EU Partially Freezes Discussions Regarding Transatlantic Trade Agreement
Kegler Brown Global Business News February 7, 2014
The U.S.-EU Free Trade Agreement has been put on hold by the EU amidst public concerns that provisions of the agreement could undermine European regulations. According to Der Spiegel, the EU Commission decided to put negotiations on hold citing concerns regarding provisions of the agreement that would allow corporations to sue governments over violations of the potential trade deal.
Since June 2013, the U.S. and EU have been discussing the creation of the biggest Free Trade Zone worldwide. The proposed trade zone could include all of Europe and the entire North American continent, if combined with current U.S. free trade agreements with Canada and Mexico. The U.S.-EU Free Trade Agreement would increase trade ties between the EU and the U.S., and would provide benefits for both American and European companies and workers.
Both regions have advanced economies, high national incomes, and well-developed legal and regulatory regimes designed to protect the environment and defend workers’ rights. The agreement is estimated to boost the U.S. economy by $130 billion, the EU's economy by $190 billion and the rest of the world by €100 billion. In addition, supporters of the agreement point to other significant economic benefits, including the creation of thousands of jobs and the simplification of transatlantic trade.
Despite the many advantages, there has been a lot of protest from European and American non-governmental organizations and environmental groups, especially in regard to transparency and consumer protection.
The EU Commission has now decided on a three-month suspension of its free trade negotiations specifically citing concerns related to provisions of the agreement that would allow corporations to sue governments. The main concern of European consumers, environmental groups and unions are the so-called investor-to-state dispute settlement (ISDS) agreements which could undermine regulations that protect the public good.
Under an ISDS, a corporation can sue a government in private court for allegedly violating the conditions of a trade deal. Even though European corporations regularly make use of ISDS agreements with other countries, critics of the free trade agreement have raised concerns that the regulatory scheme could be disturbed by the inclusion of Canada and especially the United States.
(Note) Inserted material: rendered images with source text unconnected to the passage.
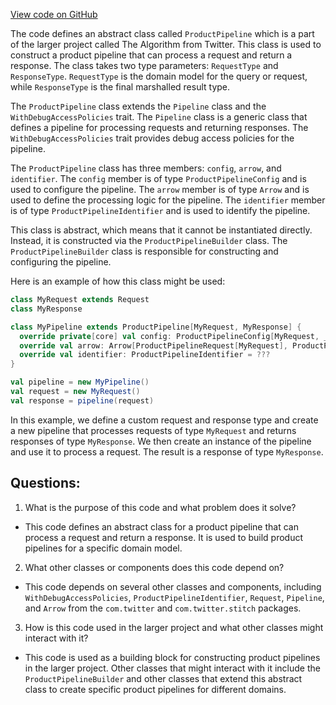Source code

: [View code on GitHub](https://github.com/misbahsy/the-algorithm/product-mixer/core/src/main/scala/com/twitter/product_mixer/core/pipeline/product/ProductPipeline.scala)

The code defines an abstract class called `ProductPipeline` which is a part of the larger project called The Algorithm from Twitter. This class is used to construct a product pipeline that can process a request and return a response. The class takes two type parameters: `RequestType` and `ResponseType`. `RequestType` is the domain model for the query or request, while `ResponseType` is the final marshalled result type.

The `ProductPipeline` class extends the `Pipeline` class and the `WithDebugAccessPolicies` trait. The `Pipeline` class is a generic class that defines a pipeline for processing requests and returning responses. The `WithDebugAccessPolicies` trait provides debug access policies for the pipeline.

The `ProductPipeline` class has three members: `config`, `arrow`, and `identifier`. The `config` member is of type `ProductPipelineConfig` and is used to configure the pipeline. The `arrow` member is of type `Arrow` and is used to define the processing logic for the pipeline. The `identifier` member is of type `ProductPipelineIdentifier` and is used to identify the pipeline.

This class is abstract, which means that it cannot be instantiated directly. Instead, it is constructed via the `ProductPipelineBuilder` class. The `ProductPipelineBuilder` class is responsible for constructing and configuring the pipeline.

Here is an example of how this class might be used:

```scala
class MyRequest extends Request
class MyResponse

class MyPipeline extends ProductPipeline[MyRequest, MyResponse] {
  override private[core] val config: ProductPipelineConfig[MyRequest, _, MyResponse] = ???
  override val arrow: Arrow[ProductPipelineRequest[MyRequest], ProductPipelineResult[MyResponse]] = ???
  override val identifier: ProductPipelineIdentifier = ???
}

val pipeline = new MyPipeline()
val request = new MyRequest()
val response = pipeline(request)
``` 

In this example, we define a custom request and response type and create a new pipeline that processes requests of type `MyRequest` and returns responses of type `MyResponse`. We then create an instance of the pipeline and use it to process a request. The result is a response of type `MyResponse`.
## Questions: 
 1. What is the purpose of this code and what problem does it solve?
- This code defines an abstract class for a product pipeline that can process a request and return a response. It is used to build product pipelines for a specific domain model.

2. What other classes or components does this code depend on?
- This code depends on several other classes and components, including `WithDebugAccessPolicies`, `ProductPipelineIdentifier`, `Request`, `Pipeline`, and `Arrow` from the `com.twitter` and `com.twitter.stitch` packages.

3. How is this code used in the larger project and what other classes might interact with it?
- This code is used as a building block for constructing product pipelines in the larger project. Other classes that might interact with it include the `ProductPipelineBuilder` and other classes that extend this abstract class to create specific product pipelines for different domains.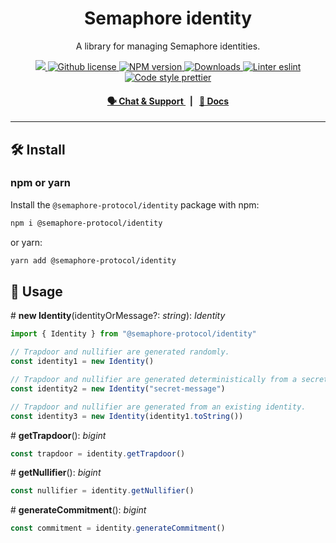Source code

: <p align="center">
    <h1 align="center">
        Semaphore identity
    </h1>
    <p align="center">A library for managing Semaphore identities.</p>
</p>

<p align="center">
    <a href="https://github.com/semaphore-protocol/semaphore.js">
        <img src="https://img.shields.io/badge/project-semaphore-blue.svg?style=flat-square">
    </a>
    <a href="https://github.com/semaphore-protocol/semaphore.js/blob/main/packages/identity/LICENSE">
        <img alt="Github license" src="https://img.shields.io/github/license/semaphore-protocol/semaphore.js.svg?style=flat-square">
    </a>
    <a href="https://www.npmjs.com/package/@semaphore-protocol/identity">
        <img alt="NPM version" src="https://img.shields.io/npm/v/@semaphore-protocol/identity?style=flat-square" />
    </a>
    <a href="https://npmjs.org/package/@semaphore-protocol/identity">
        <img alt="Downloads" src="https://img.shields.io/npm/dm/@semaphore-protocol/identity.svg?style=flat-square" />
    </a>
    <a href="https://eslint.org/">
        <img alt="Linter eslint" src="https://img.shields.io/badge/linter-eslint-8080f2?style=flat-square&logo=eslint" />
    </a>
    <a href="https://prettier.io/">
        <img alt="Code style prettier" src="https://img.shields.io/badge/code%20style-prettier-f8bc45?style=flat-square&logo=prettier" />
    </a>
</p>

<div align="center">
    <h4>
        <a href="https://t.me/joinchat/B-PQx1U3GtAh--Z4Fwo56A">
            🗣️ Chat &amp; Support
        </a>
        <span>&nbsp;&nbsp;|&nbsp;&nbsp;</span>
        <a href="https://semaphore-protocol.github.io/semaphore.js/identity">
            📘 Docs
        </a>
    </h4>
</div>

---

## 🛠 Install

### npm or yarn

Install the `@semaphore-protocol/identity` package with npm:

```bash
npm i @semaphore-protocol/identity
```

or yarn:

```bash
yarn add @semaphore-protocol/identity
```

## 📜 Usage

\# **new Identity**(identityOrMessage?: _string_): _Identity_

```typescript
import { Identity } from "@semaphore-protocol/identity"

// Trapdoor and nullifier are generated randomly.
const identity1 = new Identity()

// Trapdoor and nullifier are generated deterministically from a secret message.
const identity2 = new Identity("secret-message")

// Trapdoor and nullifier are generated from an existing identity.
const identity3 = new Identity(identity1.toString())
```

\# **getTrapdoor**(): _bigint_

```typescript
const trapdoor = identity.getTrapdoor()
```

\# **getNullifier**(): _bigint_

```typescript
const nullifier = identity.getNullifier()
```

\# **generateCommitment**(): _bigint_

```typescript
const commitment = identity.generateCommitment()
```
Critics point to the U.S. "claim culture" and the likelihood that companies will expand the use of ISDS to challenge a broader range of policies or legislation, and also the possibility that companies could use this instrument to recover enormous damages.
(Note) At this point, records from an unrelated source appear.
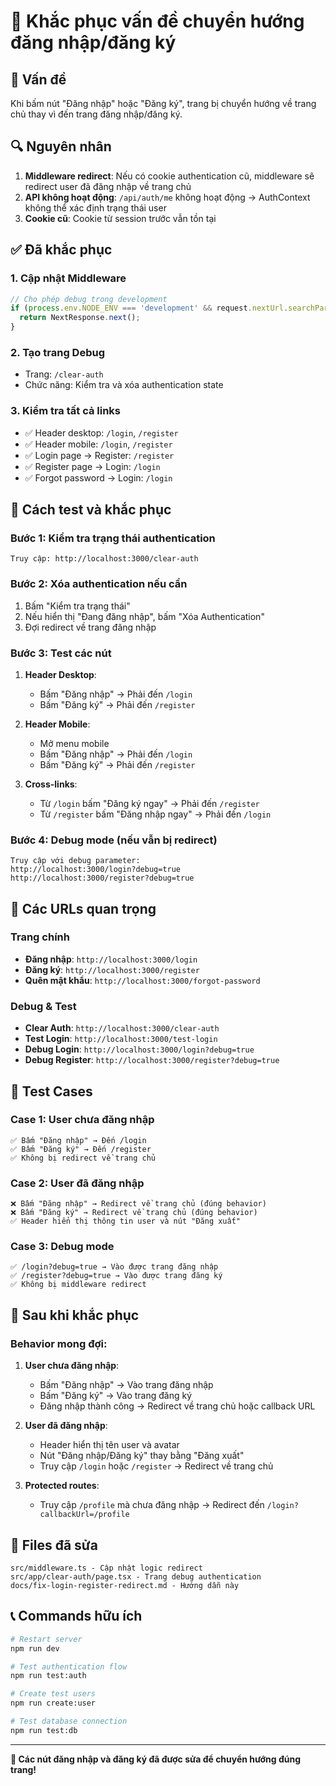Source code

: # 🔧 Khắc phục vấn đề chuyển hướng đăng nhập/đăng ký

## 🚨 Vấn đề
Khi bấm nút "Đăng nhập" hoặc "Đăng ký", trang bị chuyển hướng về trang chủ thay vì đến trang đăng nhập/đăng ký.

## 🔍 Nguyên nhân
1. **Middleware redirect**: Nếu có cookie authentication cũ, middleware sẽ redirect user đã đăng nhập về trang chủ
2. **API không hoạt động**: `/api/auth/me` không hoạt động → AuthContext không thể xác định trạng thái user
3. **Cookie cũ**: Cookie từ session trước vẫn tồn tại

## ✅ Đã khắc phục

### 1. **Cập nhật Middleware**
```typescript
// Cho phép debug trong development
if (process.env.NODE_ENV === 'development' && request.nextUrl.searchParams.get('debug') === 'true') {
  return NextResponse.next();
}
```

### 2. **Tạo trang Debug**
- Trang: `/clear-auth`
- Chức năng: Kiểm tra và xóa authentication state

### 3. **Kiểm tra tất cả links**
- ✅ Header desktop: `/login`, `/register`
- ✅ Header mobile: `/login`, `/register`
- ✅ Login page → Register: `/register`
- ✅ Register page → Login: `/login`
- ✅ Forgot password → Login: `/login`

## 🧪 Cách test và khắc phục

### Bước 1: Kiểm tra trạng thái authentication
```
Truy cập: http://localhost:3000/clear-auth
```

### Bước 2: Xóa authentication nếu cần
1. Bấm "Kiểm tra trạng thái"
2. Nếu hiển thị "Đang đăng nhập", bấm "Xóa Authentication"
3. Đợi redirect về trang đăng nhập

### Bước 3: Test các nút
1. **Header Desktop**:
   - Bấm "Đăng nhập" → Phải đến `/login`
   - Bấm "Đăng ký" → Phải đến `/register`

2. **Header Mobile**:
   - Mở menu mobile
   - Bấm "Đăng nhập" → Phải đến `/login`
   - Bấm "Đăng ký" → Phải đến `/register`

3. **Cross-links**:
   - Từ `/login` bấm "Đăng ký ngay" → Phải đến `/register`
   - Từ `/register` bấm "Đăng nhập ngay" → Phải đến `/login`

### Bước 4: Debug mode (nếu vẫn bị redirect)
```
Truy cập với debug parameter:
http://localhost:3000/login?debug=true
http://localhost:3000/register?debug=true
```

## 🔧 Các URLs quan trọng

### Trang chính
- **Đăng nhập**: `http://localhost:3000/login`
- **Đăng ký**: `http://localhost:3000/register`
- **Quên mật khẩu**: `http://localhost:3000/forgot-password`

### Debug & Test
- **Clear Auth**: `http://localhost:3000/clear-auth`
- **Test Login**: `http://localhost:3000/test-login`
- **Debug Login**: `http://localhost:3000/login?debug=true`
- **Debug Register**: `http://localhost:3000/register?debug=true`

## 🎯 Test Cases

### Case 1: User chưa đăng nhập
```
✅ Bấm "Đăng nhập" → Đến /login
✅ Bấm "Đăng ký" → Đến /register
✅ Không bị redirect về trang chủ
```

### Case 2: User đã đăng nhập
```
❌ Bấm "Đăng nhập" → Redirect về trang chủ (đúng behavior)
❌ Bấm "Đăng ký" → Redirect về trang chủ (đúng behavior)
✅ Header hiển thị thông tin user và nút "Đăng xuất"
```

### Case 3: Debug mode
```
✅ /login?debug=true → Vào được trang đăng nhập
✅ /register?debug=true → Vào được trang đăng ký
✅ Không bị middleware redirect
```

## 🚀 Sau khi khắc phục

### Behavior mong đợi:
1. **User chưa đăng nhập**:
   - Bấm "Đăng nhập" → Vào trang đăng nhập
   - Bấm "Đăng ký" → Vào trang đăng ký
   - Đăng nhập thành công → Redirect về trang chủ hoặc callback URL

2. **User đã đăng nhập**:
   - Header hiển thị tên user và avatar
   - Nút "Đăng nhập/Đăng ký" thay bằng "Đăng xuất"
   - Truy cập `/login` hoặc `/register` → Redirect về trang chủ

3. **Protected routes**:
   - Truy cập `/profile` mà chưa đăng nhập → Redirect đến `/login?callbackUrl=/profile`

## 🔗 Files đã sửa

```
src/middleware.ts - Cập nhật logic redirect
src/app/clear-auth/page.tsx - Trang debug authentication
docs/fix-login-register-redirect.md - Hướng dẫn này
```

## 📞 Commands hữu ích

```bash
# Restart server
npm run dev

# Test authentication flow
npm run test:auth

# Create test users
npm run create:user

# Test database connection
npm run test:db
```

---

**🎉 Các nút đăng nhập và đăng ký đã được sửa để chuyển hướng đúng trang!**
More than 320,000 people have signed a petition that seeks to prevent this particular part of the Agreement. EU's Trade Commissioner Karel De Gucht’s decision to suspend discussions for three months is a reaction to the ongoing criticism of the proposed Free Trade Agreement. De Gucht is planning on publishing the suggested provisions in March, and will give EU citizens the chance to comment via online questionnaire or public forum.
According to EU officials, the broader free trade negotiations with the U.S. are being continued as planned and may be finalized by the end of 2014. Assuming the negotiations do not encounter further obstacles, the U.S. and European businesses might enjoy, among other things, reduction or elimination of trade tariffs and better IP protection as early as 2015.